Your task is to filter the entries and copy every line containing the string "Redmine".

-------- Supplied information

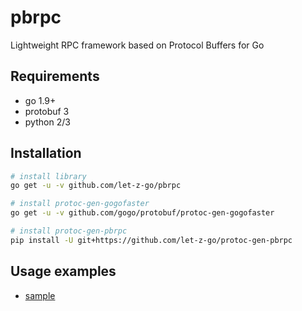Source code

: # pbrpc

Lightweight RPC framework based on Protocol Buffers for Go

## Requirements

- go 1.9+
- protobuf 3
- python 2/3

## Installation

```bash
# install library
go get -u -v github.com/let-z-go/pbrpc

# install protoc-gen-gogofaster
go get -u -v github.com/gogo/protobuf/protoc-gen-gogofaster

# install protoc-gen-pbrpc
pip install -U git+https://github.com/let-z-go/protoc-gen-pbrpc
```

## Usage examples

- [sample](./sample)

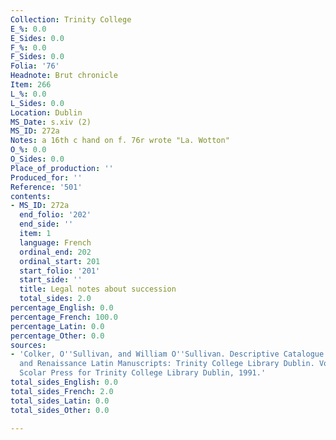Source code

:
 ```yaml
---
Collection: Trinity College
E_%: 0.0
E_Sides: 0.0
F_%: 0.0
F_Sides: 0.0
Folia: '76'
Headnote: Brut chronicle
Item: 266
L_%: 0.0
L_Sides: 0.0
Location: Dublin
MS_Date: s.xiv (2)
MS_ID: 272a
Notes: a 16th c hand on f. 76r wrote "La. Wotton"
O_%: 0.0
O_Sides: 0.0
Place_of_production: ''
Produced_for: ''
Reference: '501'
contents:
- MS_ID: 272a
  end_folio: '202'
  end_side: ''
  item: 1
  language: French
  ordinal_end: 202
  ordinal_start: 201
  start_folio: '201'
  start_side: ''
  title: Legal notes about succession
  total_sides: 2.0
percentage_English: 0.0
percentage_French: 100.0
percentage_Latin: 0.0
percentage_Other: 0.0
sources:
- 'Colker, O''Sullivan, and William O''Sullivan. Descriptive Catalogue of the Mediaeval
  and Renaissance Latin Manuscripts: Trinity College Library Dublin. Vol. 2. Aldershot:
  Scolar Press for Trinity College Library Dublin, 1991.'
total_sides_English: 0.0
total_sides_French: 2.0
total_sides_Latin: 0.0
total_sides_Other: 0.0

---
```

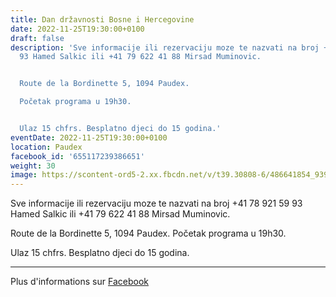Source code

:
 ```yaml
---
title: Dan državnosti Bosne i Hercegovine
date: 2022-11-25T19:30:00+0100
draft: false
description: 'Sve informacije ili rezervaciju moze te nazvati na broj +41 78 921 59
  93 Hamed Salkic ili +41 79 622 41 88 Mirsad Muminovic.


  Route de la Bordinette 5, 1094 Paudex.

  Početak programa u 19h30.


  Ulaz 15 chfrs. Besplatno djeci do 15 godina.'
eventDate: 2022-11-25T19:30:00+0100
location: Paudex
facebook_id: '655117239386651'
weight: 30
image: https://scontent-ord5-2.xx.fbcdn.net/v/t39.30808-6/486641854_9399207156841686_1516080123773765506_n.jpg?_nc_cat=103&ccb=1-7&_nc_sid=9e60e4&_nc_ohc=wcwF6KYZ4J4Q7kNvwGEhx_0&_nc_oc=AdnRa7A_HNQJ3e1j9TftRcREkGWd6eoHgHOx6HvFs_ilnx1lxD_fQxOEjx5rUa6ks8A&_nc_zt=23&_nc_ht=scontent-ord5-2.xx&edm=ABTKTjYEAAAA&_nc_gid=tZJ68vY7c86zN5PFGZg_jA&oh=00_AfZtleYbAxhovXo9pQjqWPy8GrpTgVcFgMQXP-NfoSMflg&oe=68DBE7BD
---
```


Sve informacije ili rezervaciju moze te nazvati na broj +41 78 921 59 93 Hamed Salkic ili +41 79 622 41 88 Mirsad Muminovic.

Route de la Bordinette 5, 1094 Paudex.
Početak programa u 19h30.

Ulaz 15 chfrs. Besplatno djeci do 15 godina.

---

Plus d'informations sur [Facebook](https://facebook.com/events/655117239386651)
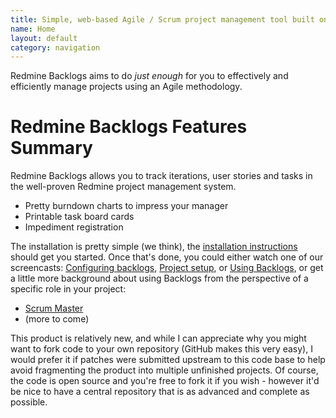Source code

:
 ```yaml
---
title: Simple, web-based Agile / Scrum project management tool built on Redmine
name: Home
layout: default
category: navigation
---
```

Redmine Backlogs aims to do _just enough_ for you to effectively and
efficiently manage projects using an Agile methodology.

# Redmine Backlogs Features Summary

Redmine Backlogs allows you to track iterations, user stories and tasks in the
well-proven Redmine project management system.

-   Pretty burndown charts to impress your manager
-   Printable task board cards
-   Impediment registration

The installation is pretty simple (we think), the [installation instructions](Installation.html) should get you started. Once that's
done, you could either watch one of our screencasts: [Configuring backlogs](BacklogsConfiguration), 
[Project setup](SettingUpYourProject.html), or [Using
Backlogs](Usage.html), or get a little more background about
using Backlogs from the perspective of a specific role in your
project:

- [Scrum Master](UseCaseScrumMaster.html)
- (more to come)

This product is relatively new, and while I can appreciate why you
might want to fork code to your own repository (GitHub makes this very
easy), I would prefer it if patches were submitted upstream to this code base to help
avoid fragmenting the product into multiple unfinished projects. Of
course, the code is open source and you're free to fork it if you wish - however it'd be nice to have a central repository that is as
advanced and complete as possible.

----------------
-------- Supplied information

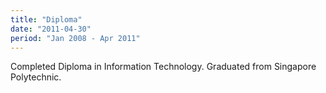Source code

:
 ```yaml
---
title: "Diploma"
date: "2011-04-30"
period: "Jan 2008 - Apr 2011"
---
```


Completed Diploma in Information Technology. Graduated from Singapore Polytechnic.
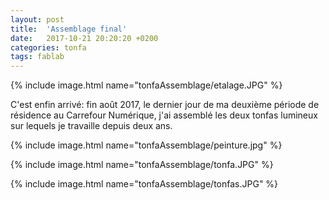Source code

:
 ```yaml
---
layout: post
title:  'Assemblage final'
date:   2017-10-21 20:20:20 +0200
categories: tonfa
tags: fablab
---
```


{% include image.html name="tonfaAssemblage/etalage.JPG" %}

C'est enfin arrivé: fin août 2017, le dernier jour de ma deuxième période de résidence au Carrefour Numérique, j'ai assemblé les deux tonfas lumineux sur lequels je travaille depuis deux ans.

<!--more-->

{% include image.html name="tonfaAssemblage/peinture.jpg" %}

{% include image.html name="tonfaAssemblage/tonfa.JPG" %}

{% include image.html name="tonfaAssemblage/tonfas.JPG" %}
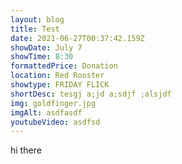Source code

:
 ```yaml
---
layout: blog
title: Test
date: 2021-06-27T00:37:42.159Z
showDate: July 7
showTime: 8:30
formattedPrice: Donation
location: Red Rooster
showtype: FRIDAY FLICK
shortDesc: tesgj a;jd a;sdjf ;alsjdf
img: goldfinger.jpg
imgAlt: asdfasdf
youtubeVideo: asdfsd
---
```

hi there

----------------
-------- Supplied information

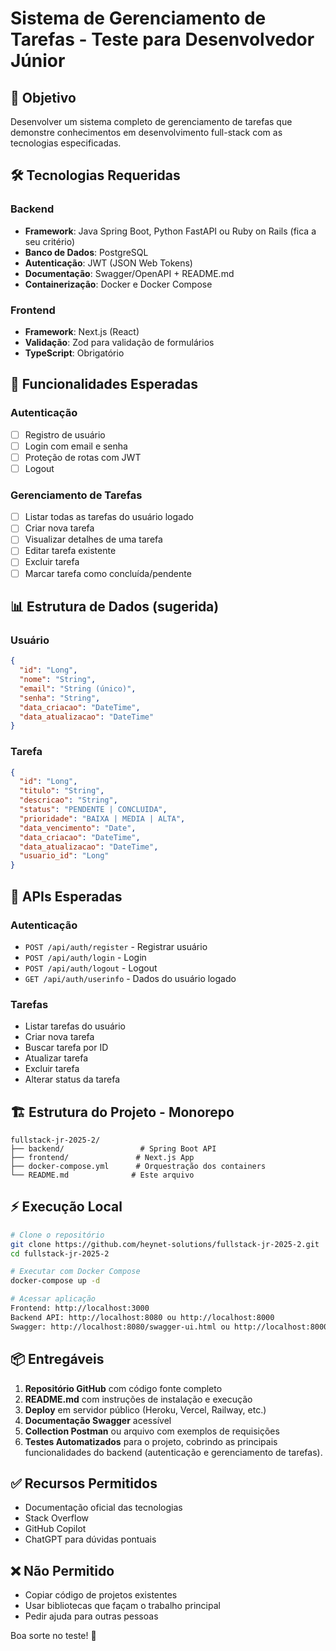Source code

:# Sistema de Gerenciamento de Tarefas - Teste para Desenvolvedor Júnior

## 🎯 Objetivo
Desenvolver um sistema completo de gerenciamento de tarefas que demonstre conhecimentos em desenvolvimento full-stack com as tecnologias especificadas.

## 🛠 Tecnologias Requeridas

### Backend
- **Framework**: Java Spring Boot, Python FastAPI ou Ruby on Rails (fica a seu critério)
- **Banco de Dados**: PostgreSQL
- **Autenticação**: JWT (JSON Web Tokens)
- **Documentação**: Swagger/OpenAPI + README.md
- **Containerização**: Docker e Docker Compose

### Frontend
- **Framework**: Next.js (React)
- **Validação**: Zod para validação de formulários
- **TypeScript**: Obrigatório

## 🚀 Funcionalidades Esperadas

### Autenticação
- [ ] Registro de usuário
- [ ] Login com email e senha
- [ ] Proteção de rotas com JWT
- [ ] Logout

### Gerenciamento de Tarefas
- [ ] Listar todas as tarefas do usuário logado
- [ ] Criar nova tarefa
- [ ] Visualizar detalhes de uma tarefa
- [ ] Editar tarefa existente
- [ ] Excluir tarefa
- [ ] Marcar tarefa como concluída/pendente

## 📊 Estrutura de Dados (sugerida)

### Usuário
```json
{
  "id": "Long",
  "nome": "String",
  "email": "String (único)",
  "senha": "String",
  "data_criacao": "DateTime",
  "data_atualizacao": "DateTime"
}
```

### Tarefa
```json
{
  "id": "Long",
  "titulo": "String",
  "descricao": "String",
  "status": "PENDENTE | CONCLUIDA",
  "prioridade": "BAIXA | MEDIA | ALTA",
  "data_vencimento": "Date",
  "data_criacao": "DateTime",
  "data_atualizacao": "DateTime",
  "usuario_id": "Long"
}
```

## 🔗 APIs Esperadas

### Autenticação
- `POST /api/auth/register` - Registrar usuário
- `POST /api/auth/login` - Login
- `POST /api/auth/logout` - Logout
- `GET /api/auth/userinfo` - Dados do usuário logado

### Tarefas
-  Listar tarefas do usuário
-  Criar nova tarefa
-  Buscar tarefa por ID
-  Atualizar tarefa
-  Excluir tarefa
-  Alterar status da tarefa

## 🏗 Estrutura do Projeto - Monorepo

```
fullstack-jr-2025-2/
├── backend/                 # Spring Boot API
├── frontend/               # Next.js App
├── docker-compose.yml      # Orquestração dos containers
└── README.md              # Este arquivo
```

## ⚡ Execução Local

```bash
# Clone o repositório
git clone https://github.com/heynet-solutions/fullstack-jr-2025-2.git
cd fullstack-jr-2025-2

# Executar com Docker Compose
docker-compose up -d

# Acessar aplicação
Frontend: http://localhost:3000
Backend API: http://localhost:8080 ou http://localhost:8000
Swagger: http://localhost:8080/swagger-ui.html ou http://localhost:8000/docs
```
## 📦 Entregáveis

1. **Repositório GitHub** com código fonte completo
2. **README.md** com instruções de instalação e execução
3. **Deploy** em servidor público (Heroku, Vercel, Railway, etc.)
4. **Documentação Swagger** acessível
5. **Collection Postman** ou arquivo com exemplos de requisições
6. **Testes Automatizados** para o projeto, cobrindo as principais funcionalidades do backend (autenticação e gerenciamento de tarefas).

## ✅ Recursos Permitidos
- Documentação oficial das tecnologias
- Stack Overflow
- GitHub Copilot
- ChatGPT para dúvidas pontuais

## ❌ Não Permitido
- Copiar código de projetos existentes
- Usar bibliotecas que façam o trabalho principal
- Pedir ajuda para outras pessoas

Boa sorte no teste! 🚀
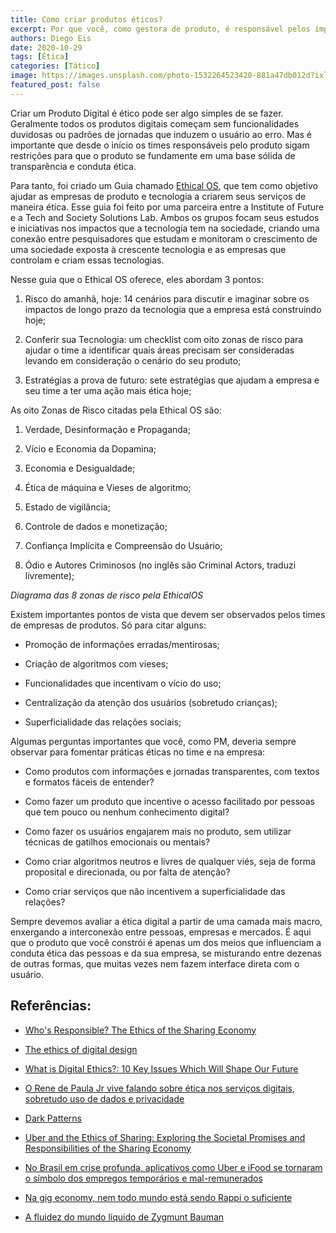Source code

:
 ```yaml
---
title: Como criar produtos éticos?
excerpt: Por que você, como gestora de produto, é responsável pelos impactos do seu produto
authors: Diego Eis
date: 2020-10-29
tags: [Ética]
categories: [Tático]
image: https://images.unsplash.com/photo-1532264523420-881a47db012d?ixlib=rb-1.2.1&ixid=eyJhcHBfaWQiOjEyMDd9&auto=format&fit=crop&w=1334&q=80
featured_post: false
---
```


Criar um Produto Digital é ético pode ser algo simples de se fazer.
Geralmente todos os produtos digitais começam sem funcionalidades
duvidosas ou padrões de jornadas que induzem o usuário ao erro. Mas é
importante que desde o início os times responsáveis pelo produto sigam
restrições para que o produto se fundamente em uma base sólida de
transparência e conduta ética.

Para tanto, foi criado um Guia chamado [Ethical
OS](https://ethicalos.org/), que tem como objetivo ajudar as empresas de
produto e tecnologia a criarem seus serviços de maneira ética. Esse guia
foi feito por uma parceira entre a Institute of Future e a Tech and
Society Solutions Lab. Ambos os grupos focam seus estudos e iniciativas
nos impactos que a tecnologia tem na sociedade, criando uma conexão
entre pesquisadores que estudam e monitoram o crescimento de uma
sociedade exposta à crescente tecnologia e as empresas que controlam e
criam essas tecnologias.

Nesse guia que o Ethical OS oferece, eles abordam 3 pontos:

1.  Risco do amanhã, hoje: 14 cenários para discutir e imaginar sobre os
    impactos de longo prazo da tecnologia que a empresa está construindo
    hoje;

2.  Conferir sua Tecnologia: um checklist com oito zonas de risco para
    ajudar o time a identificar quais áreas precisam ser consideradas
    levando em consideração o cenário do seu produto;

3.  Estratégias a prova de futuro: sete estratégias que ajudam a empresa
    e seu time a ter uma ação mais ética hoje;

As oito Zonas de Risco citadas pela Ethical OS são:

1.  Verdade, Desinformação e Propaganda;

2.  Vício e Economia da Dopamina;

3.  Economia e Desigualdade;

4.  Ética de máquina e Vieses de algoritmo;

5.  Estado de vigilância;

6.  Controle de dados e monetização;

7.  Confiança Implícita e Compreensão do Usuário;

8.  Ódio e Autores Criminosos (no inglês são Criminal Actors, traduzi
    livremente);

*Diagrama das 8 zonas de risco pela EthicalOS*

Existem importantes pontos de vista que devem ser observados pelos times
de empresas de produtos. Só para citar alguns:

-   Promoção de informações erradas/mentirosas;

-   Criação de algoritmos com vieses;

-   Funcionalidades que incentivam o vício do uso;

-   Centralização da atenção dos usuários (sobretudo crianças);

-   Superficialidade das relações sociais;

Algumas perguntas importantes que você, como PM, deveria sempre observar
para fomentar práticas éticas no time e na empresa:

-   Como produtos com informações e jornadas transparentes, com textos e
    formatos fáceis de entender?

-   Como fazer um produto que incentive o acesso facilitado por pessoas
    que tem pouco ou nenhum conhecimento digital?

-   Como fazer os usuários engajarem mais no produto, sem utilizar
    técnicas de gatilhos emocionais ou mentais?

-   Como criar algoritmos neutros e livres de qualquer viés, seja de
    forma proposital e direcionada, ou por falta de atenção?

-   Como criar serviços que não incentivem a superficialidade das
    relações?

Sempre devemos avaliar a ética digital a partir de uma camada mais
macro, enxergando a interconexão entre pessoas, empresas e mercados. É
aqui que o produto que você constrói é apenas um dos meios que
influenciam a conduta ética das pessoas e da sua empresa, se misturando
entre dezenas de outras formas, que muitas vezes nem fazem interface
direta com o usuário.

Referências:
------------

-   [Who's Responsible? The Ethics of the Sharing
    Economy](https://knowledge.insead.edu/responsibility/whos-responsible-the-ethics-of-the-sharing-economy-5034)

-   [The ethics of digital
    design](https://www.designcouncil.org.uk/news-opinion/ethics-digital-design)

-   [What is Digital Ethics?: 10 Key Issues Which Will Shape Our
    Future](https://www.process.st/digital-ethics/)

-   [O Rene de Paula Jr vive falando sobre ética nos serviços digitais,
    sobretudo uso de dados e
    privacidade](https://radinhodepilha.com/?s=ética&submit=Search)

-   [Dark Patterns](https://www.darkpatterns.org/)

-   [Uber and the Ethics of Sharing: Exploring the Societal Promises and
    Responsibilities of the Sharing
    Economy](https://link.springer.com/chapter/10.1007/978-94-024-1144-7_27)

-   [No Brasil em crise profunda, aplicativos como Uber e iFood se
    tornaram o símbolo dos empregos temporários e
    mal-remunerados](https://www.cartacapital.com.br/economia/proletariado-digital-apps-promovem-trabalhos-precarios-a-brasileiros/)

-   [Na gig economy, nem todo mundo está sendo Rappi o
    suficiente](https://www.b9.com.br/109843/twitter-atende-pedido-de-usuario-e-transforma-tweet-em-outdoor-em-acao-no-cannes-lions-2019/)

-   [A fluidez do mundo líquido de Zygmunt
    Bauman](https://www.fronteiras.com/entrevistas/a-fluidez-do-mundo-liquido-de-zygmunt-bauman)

----------------

→ Answer below:
title: Simple, web-based Agile / Scrum project management tool built on Redmine
Redmine Backlogs aims to do _just enough_ for you to effectively and
# Redmine Backlogs Features Summary
Redmine Backlogs allows you to track iterations, user stories and tasks in the
well-proven Redmine project management system.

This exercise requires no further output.